Morì per l’amianto, risarciti moglie e figlio

La vittima è un ex macchinista in servizio per le Ferrovie dal ’57 al ’94. Giustizia fatta grazie all’intervento del patronato Inca Cgil

Morì per l’amianto, risarciti moglie e figlio

Morì per l’amianto, risarciti moglie e figlio

Aveva svolto l’attività di macchinista ferroviario alle dipendenze delle Ferrovie dello Stato dal 1957 al 1994, cui era poi subentrata Rete Ferroviaria Italiana Spa, con assegnazione alla Spezia. Era la fine del 2017 quando in conseguenza di un diffuso malessere, su consiglio del medico curante effettuava accertamenti specialistici. Nel febbraio 2018 la terribile sentenza: ”una massa solida... che appare in continuità con un ispessimento pleurico…". Venivano così svolti ulteriori approfondimenti che stabilivano l’esistenza di un mesotelioma pleurico sarcomatoide conseguente all’esposizione professionale all’asbesto.

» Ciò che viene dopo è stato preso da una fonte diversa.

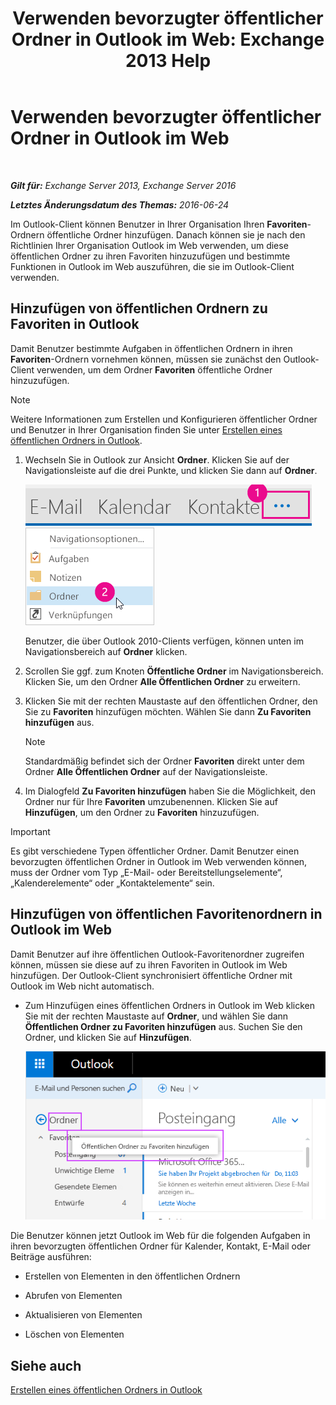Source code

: ﻿---
title: 'Verwenden bevorzugter öffentlicher Ordner in Outlook im Web: Exchange 2013 Help'
TOCTitle: Verwenden bevorzugter öffentlicher Ordner in Outlook im Web
ms:assetid: f6f1db72-4465-4eb8-b525-ac2c1fa10a69
ms:mtpsurl: https://technet.microsoft.com/de-de/library/Dn948177(v=EXCHG.150)
ms:contentKeyID: 65207670
ms.date: 04/24/2018
mtps_version: v=EXCHG.150
ms.translationtype: HT
---

# Verwenden bevorzugter öffentlicher Ordner in Outlook im Web

 

_**Gilt für:** Exchange Server 2013, Exchange Server 2016_

_**Letztes Änderungsdatum des Themas:** 2016-06-24_

Im Outlook-Client können Benutzer in Ihrer Organisation Ihren **Favoriten**-Ordnern öffentliche Ordner hinzufügen. Danach können sie je nach den Richtlinien Ihrer Organisation Outlook im Web verwenden, um diese öffentlichen Ordner zu ihren Favoriten hinzuzufügen und bestimmte Funktionen in Outlook im Web auszuführen, die sie im Outlook-Client verwenden.

## Hinzufügen von öffentlichen Ordnern zu Favoriten in Outlook

Damit Benutzer bestimmte Aufgaben in öffentlichen Ordnern in ihren **Favoriten**-Ordnern vornehmen können, müssen sie zunächst den Outlook-Client verwenden, um dem Ordner **Favoriten** öffentliche Ordner hinzuzufügen.


> [!NOTE]
> Weitere Informationen zum Erstellen und Konfigurieren öffentlicher Ordner und Benutzer in Ihrer Organisation finden Sie unter <A href="https://support.office.com/en-us/article/create-a-public-folder-in-outlook-d5981360-28d3-4c8f-a373-c98ae570420a?ui=en-us%26rs=en-us%26ad=us">Erstellen eines öffentlichen Ordners in Outlook</A>.



1.  Wechseln Sie in Outlook zur Ansicht **Ordner**. Klicken Sie auf der Navigationsleiste auf die drei Punkte, und klicken Sie dann auf **Ordner**.
    
    ![Auslassungszeichen in der Outlook 2013-Navigationsleiste](images/Dn948177.7a949ccd-f0e0-4d20-aa4d-f97ae5c6fdff(EXCHG.150).png "Auslassungszeichen in der Outlook 2013-Navigationsleiste")  
    ![Outlook 2013-Navigationsleistenmenü zum Zugriff auf Ordner](images/Dn948177.aaedd8fa-8a30-4e96-b4de-9625cd62e2b9(EXCHG.150).png "Outlook 2013-Navigationsleistenmenü zum Zugriff auf Ordner")  
    
    Benutzer, die über Outlook 2010-Clients verfügen, können unten im Navigationsbereich auf **Ordner** klicken.

2.  Scrollen Sie ggf. zum Knoten **Öffentliche Ordner** im Navigationsbereich. Klicken Sie, um den Ordner **Alle Öffentlichen Ordner** zu erweitern.

3.  Klicken Sie mit der rechten Maustaste auf den öffentlichen Ordner, den Sie zu **Favoriten** hinzufügen möchten. Wählen Sie dann **Zu Favoriten hinzufügen** aus.
    

    > [!NOTE]
    > Standardmäßig befindet sich der Ordner <STRONG>Favoriten</STRONG> direkt unter dem Ordner <STRONG>Alle Öffentlichen Ordner</STRONG> auf der Navigationsleiste.



4.  Im Dialogfeld **Zu Favoriten hinzufügen** haben Sie die Möglichkeit, den Ordner nur für Ihre **Favoriten** umzubenennen. Klicken Sie auf **Hinzufügen**, um den Ordner zu **Favoriten** hinzuzufügen.


> [!IMPORTANT]
> Es gibt verschiedene Typen öffentlicher Ordner. Damit Benutzer einen bevorzugten öffentlichen Ordner in Outlook im Web verwenden können, muss der Ordner vom Typ „E-Mail- oder Bereitstellungselemente“, „Kalenderelemente“ oder „Kontaktelemente“ sein.



## Hinzufügen von öffentlichen Favoritenordnern in Outlook im Web

Damit Benutzer auf ihre öffentlichen Outlook-Favoritenordner zugreifen können, müssen sie diese auf zu ihren Favoriten in Outlook im Web hinzufügen. Der Outlook-Client synchronisiert öffentliche Ordner mit Outlook im Web nicht automatisch.

  - Zum Hinzufügen eines öffentlichen Ordners in Outlook im Web klicken Sie mit der rechten Maustaste auf **Ordner**, und wählen Sie dann **Öffentlichen Ordner zu Favoriten hinzufügen** aus. Suchen Sie den Ordner, und klicken Sie auf **Hinzufügen**.
    
    ![Öffentlichen Ordner zu Favoriten hinzufügen](images/Dn948177.dc2af75b-d1c3-4024-8759-00558799d34a(EXCHG.150).png "Öffentlichen Ordner zu Favoriten hinzufügen")  

Die Benutzer können jetzt Outlook im Web für die folgenden Aufgaben in ihren bevorzugten öffentlichen Ordner für Kalender, Kontakt, E-Mail oder Beiträge ausführen:

  - Erstellen von Elementen in den öffentlichen Ordnern

  - Abrufen von Elementen

  - Aktualisieren von Elementen

  - Löschen von Elementen

## Siehe auch


[Erstellen eines öffentlichen Ordners in Outlook](https://support.office.com/en-us/article/create-a-public-folder-in-outlook-d5981360-28d3-4c8f-a373-c98ae570420a?ui=en-us%26rs=en-us%26ad=us)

La malattia comportava il decesso dell’ex macchinista nel settembre 2018.

Il figlio e la moglie non hanno accettato di far passare sotto silenzio il terribile destino a cui era andato incontro il loro caro e tramite il patronato Inca Cgil della Spezia, con l’assistenza dell’avvocato Andrea Frau, hanno avanzato domanda di risarcimento danni a Rfi. L’attività lavorativa del macchinista ferroviario lo aveva esposto all’inalazione continua di fibre d’amianto. Infatti, sulle locomotive elettriche dalla fine degli anni ’40 è iniziato l’uso di amianto sotto forma di cartoni per l’isolamento delle scaldiglie del riscaldamento. Dalla metà degli anni ’50 è iniziata la coibentazione sui nuovi rotabili con amianto spruzzato della varietà crocidolite. All’inizio degli anni ’60 fu deciso di estendere questo tipo di coibentazione a tutte le carrozze circolanti, tanto che il loro numero complessivo ammontava a circa 8mila. I primi provvedimenti di prevenzione furono approntati all’inizio degli anni ‘80 e completati alla fine di quel decennio. Negli anni ’90 le carrozze con la coibentazione della cassa in amianto friabile furono accantonate e il programma di bonifica è stato completato all’inizio degli anni 2000.

È stato stimato che in una carrozza ferroviaria veniva usato fino a una tonnellata di amianto, e abbondante è stato anche il quantitativo usato sulle cabine di guida, dove, oltre che come isolante termoacustico spruzzato sulle lamiere, è stato usato anche in punti facilmente accessibili durante le normali operazioni. Negli anni 80 era già emersa la consapevolezza della pericolosità di questo materiale. Già da questa prima fase però non veniva prevista alcuna protezione per chi non lavorava direttamente l’amianto ma, come i macchinisti, con esso conviveva nel proprio ambiente di lavoro. Il Tribunale della Spezia, con sentenza del 16 febbraio scorso, ha accolto la domanda dei congiunti dell’ex macchinista ed ha condannato Rfi al risarcimento in loro favore per 568.261 euro, oltre interessi e rivalutazione.